◆ WHAT IS EXPECTED
Retype, word for word, every line from the one holding "Deere Z840A Manual</a></h2>" through the one holding "[![John Deere Z840A" in the entries below, both included, and only those lines.

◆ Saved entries
______________________________
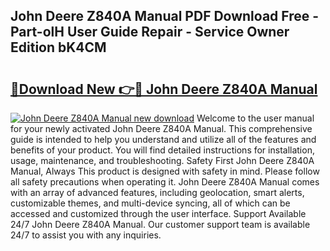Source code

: ## John Deere Z840A Manual PDF Download Free - Part-olH User Guide Repair - Service Owner Edition bK4CM

# <h2><a href="http://bc92894.oget.top/?id=John+Deere+Z840A+Manual">🔗Download New 👉🔴 John Deere Z840A Manual</a></h2>

[![John Deere Z840A Manual new download](https://i.imgur.com/5g1atiW.png)](http://bc92894.oget.top/?id=John+Deere+Z840A+Manual)
Welcome to the user manual for your newly activated John Deere Z840A Manual. This comprehensive guide is intended to help you understand and utilize all of the features and benefits of your product. You will find detailed instructions for installation, usage, maintenance, and troubleshooting. Safety First John Deere Z840A Manual, Always This product is designed with safety in mind. Please follow all safety precautions when operating it. John Deere Z840A Manual comes with an array of advanced features, including geolocation, smart alerts, customizable themes, and multi-device syncing, all of which can be accessed and customized through the user interface. Support Available 24/7 John Deere Z840A Manual. Our customer support team is available 24/7 to assist you with any inquiries.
______________________________
◆ REPLY TO THE EXERCISE
# <h2><a href="http://bc92894.oget.top/?id=John+Deere+Z840A+Manual">🔗Download New 👉🔴 John Deere Z840A Manual</a></h2>

[![John Deere Z840A Manual new download](https://i.imgur.com/5g1atiW.png)](http://bc92894.oget.top/?id=John+Deere+Z840A+Manual)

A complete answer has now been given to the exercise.